Siapa yang menyangka bahwa pemain bola yang bergaji milyaran rupiah adalah
berkat jasa seorang pemain sepak bola yang bermain di klub kecil RC Liege
Belgia. Nama lengkapnya adalah Jean-Marc Bosman.
Saat ini, bintang lapangan hijau hidup senang dengan gaji miliaran rupiah per pekan. Saat
memasuki fase akhir kontrak, pemain memiliki daya tawar kuat agar bisa mendapat
bayaran lebih tinggi. Pasalnya, jika tidak, sang pemain bisa leluasa
bernegosiasi dengan klub lain yang menawarkan bayaran lebih tinggi. Ya, aturan
itulah yang membuat pemain saat ini cepat kaya raya.
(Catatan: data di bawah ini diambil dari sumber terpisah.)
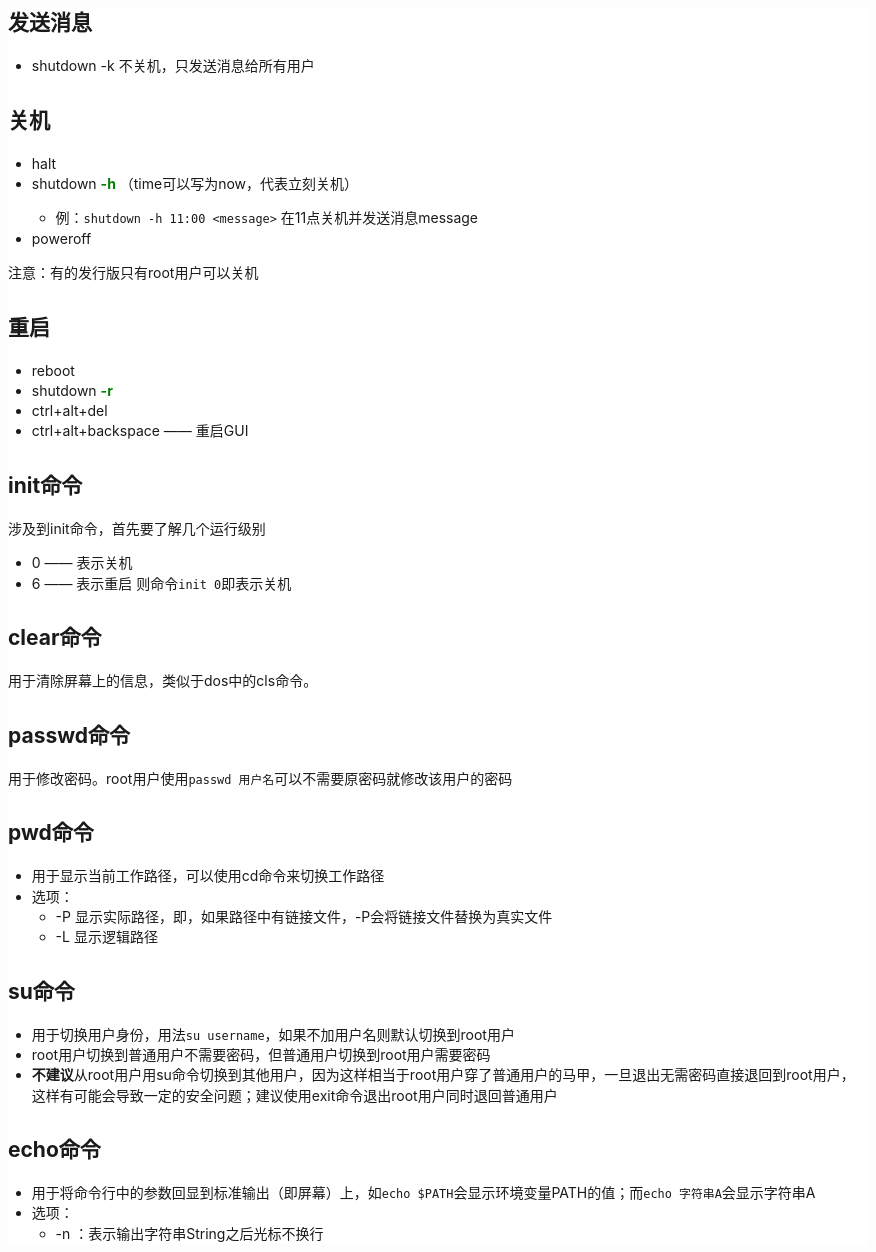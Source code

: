 ## 发送消息
* shutdown -k <time> <message> 不关机，只发送消息给所有用户

## 关机
* halt
* shutdown **<font color="green">-h</font>** <time>  （time可以写为now，代表立刻关机）
	* 例：` shutdown -h 11:00 <message> ` 在11点关机并发送消息message
* poweroff

注意：有的发行版只有root用户可以关机

## 重启
* reboot
* shutdown **<font color="green">-r</font>** <time>
* ctrl+alt+del
* ctrl+alt+backspace —— 重启GUI

## init命令
涉及到init命令，首先要了解几个运行级别
* 0 —— 表示关机
* 6 —— 表示重启
则命令` init 0 `即表示关机

## clear命令
用于清除屏幕上的信息，类似于dos中的cls命令。

## passwd命令
用于修改密码。root用户使用` passwd 用户名 `可以不需要原密码就修改该用户的密码

## pwd命令
* 用于显示当前工作路径，可以使用cd命令来切换工作路径
* 选项：
	* -P 显示实际路径，即，如果路径中有链接文件，-P会将链接文件替换为真实文件
	* -L 显示逻辑路径

## su命令
* 用于切换用户身份，用法` su username `，如果不加用户名则默认切换到root用户
* root用户切换到普通用户不需要密码，但普通用户切换到root用户需要密码
* **不建议**从root用户用su命令切换到其他用户，因为这样相当于root用户穿了普通用户的马甲，一旦退出无需密码直接退回到root用户，这样有可能会导致一定的安全问题；建议使用exit命令退出root用户同时退回普通用户

## echo命令
* 用于将命令行中的参数回显到标准输出（即屏幕）上，如` echo $PATH `会显示环境变量PATH的值；而` echo 字符串A `会显示字符串A
* 选项：
	* -n ：表示输出字符串String之后光标不换行
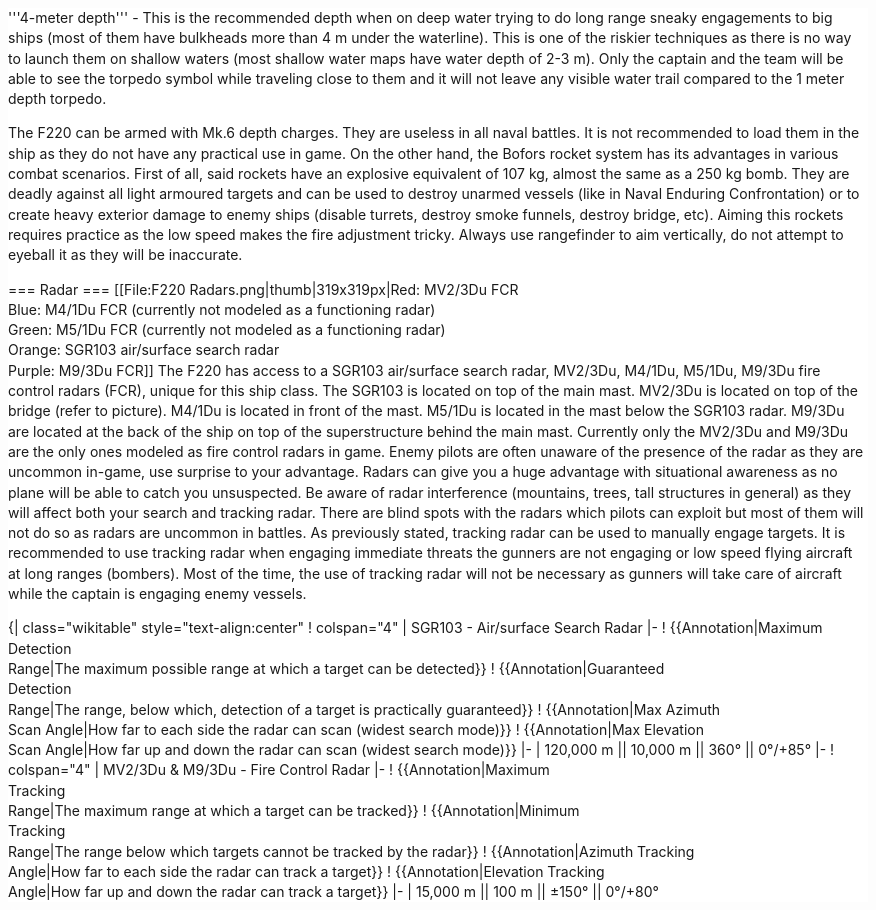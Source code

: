 '''4-meter depth''' - This is the recommended depth when on deep water trying to do long range sneaky engagements to big ships (most of them have bulkheads more than 4 m under the waterline). This is one of the riskier techniques as there is no way to launch them on shallow waters (most shallow water maps have water depth of 2-3 m). Only the captain and the team will be able to see the torpedo symbol while traveling close to them and it will not leave any visible water trail compared to the 1 meter depth torpedo.

The F220 can be armed with Mk.6 depth charges. They are useless in all naval battles. It is not recommended to load them in the ship as they do not have any practical use in game. On the other hand, the Bofors rocket system has its advantages in various combat scenarios. First of all, said rockets have an explosive equivalent of 107 kg, almost the same as a 250 kg bomb. They are deadly against all light armoured targets and can be used to destroy unarmed vessels (like in Naval Enduring Confrontation) or to create heavy exterior damage to enemy ships (disable turrets, destroy smoke funnels, destroy bridge, etc). Aiming this rockets requires practice as the low speed makes the fire adjustment tricky. Always use rangefinder to aim vertically, do not attempt to eyeball it as they will be inaccurate.

=== Radar ===
[[File:F220 Radars.png|thumb|319x319px|Red: MV2/3Du FCR<br>Blue: M4/1Du FCR (currently not modeled as a functioning radar)<br>Green: M5/1Du FCR (currently not modeled as a functioning radar)<br>Orange: SGR103 air/surface search radar<br>Purple: M9/3Du FCR]]
The F220 has access to a SGR103 air/surface search radar, MV2/3Du, M4/1Du, M5/1Du, M9/3Du fire control radars (FCR), unique for this ship class. The SGR103 is located on top of the main mast. MV2/3Du is located on top of the bridge (refer to picture). M4/1Du is located in front of the mast. M5/1Du is located in the mast below the SGR103 radar. M9/3Du are located at the back of the ship on top of the superstructure behind the main mast. Currently only the MV2/3Du and M9/3Du are the only ones modeled as fire control radars in game. Enemy pilots are often unaware of the presence of the radar as they are uncommon in-game, use surprise to your advantage. Radars can give you a huge advantage with situational awareness as no plane will be able to catch you unsuspected. Be aware of radar interference (mountains, trees, tall structures in general) as they will affect both your search and tracking radar. There are blind spots with the radars which pilots can exploit but most of them will not do so as radars are uncommon in battles. As previously stated, tracking radar can be used to manually engage targets. It is recommended to use tracking radar when engaging immediate threats the gunners are not engaging or low speed flying aircraft at long ranges (bombers). Most of the time, the use of tracking radar will not be necessary as gunners will take care of aircraft while the captain is engaging enemy vessels.

{| class="wikitable" style="text-align:center"
! colspan="4" | SGR103 - Air/surface Search Radar
|-
! {{Annotation|Maximum<br/>Detection<br/>Range|The maximum possible range at which a target can be detected}}
! {{Annotation|Guaranteed<br/>Detection<br/>Range|The range, below which, detection of a target is practically guaranteed}}
! {{Annotation|Max Azimuth<br/>Scan Angle|How far to each side the radar can scan (widest search mode)}}
! {{Annotation|Max Elevation<br/>Scan Angle|How far up and down the radar can scan (widest search mode)}}
|-
| 120,000 m || 10,000 m || 360° || 0°/+85°
|-
! colspan="4" | MV2/3Du & M9/3Du - Fire Control Radar
|-
! {{Annotation|Maximum<br/>Tracking<br/>Range|The maximum range at which a target can be tracked}}
! {{Annotation|Minimum<br/>Tracking<br/>Range|The range below which targets cannot be tracked by the radar}}
! {{Annotation|Azimuth Tracking<br/>Angle|How far to each side the radar can track a target}}
! {{Annotation|Elevation Tracking<br/>Angle|How far up and down the radar can track a target}}
|-
| 15,000 m || 100 m || ±150° || 0°/+80°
Aturan yang dikenal dengan
Bosman Ruling.
Pada tahun 1990, kontrak Bosman di klub FC Liege berakhir dan dia sedang
mencari klub baru. Klub yang akan dia tuju adalah Dunkerque, sebuah klub kecil
di Prancis. Pada masa itu belum ada aturan soal bebas transfer. Meskipun
kontrak sudah berakhir, FC Liege tidak mau melepasnya. Gaji Bosman dipotong karena
tidak lagi masuk tim utama, dan klub meminta biaya transfer jika dia masih
ngotot ingin pindah. RC Liege mematok harga 1.2 juta Belgia franc. US Dunkerque
yang tadinya tertarik akhirnya mengurungkan niatnya untuk memboyong Bosman
dengan alasan menolak membayar nilai transfer yang dibebankan oleh RC Liege.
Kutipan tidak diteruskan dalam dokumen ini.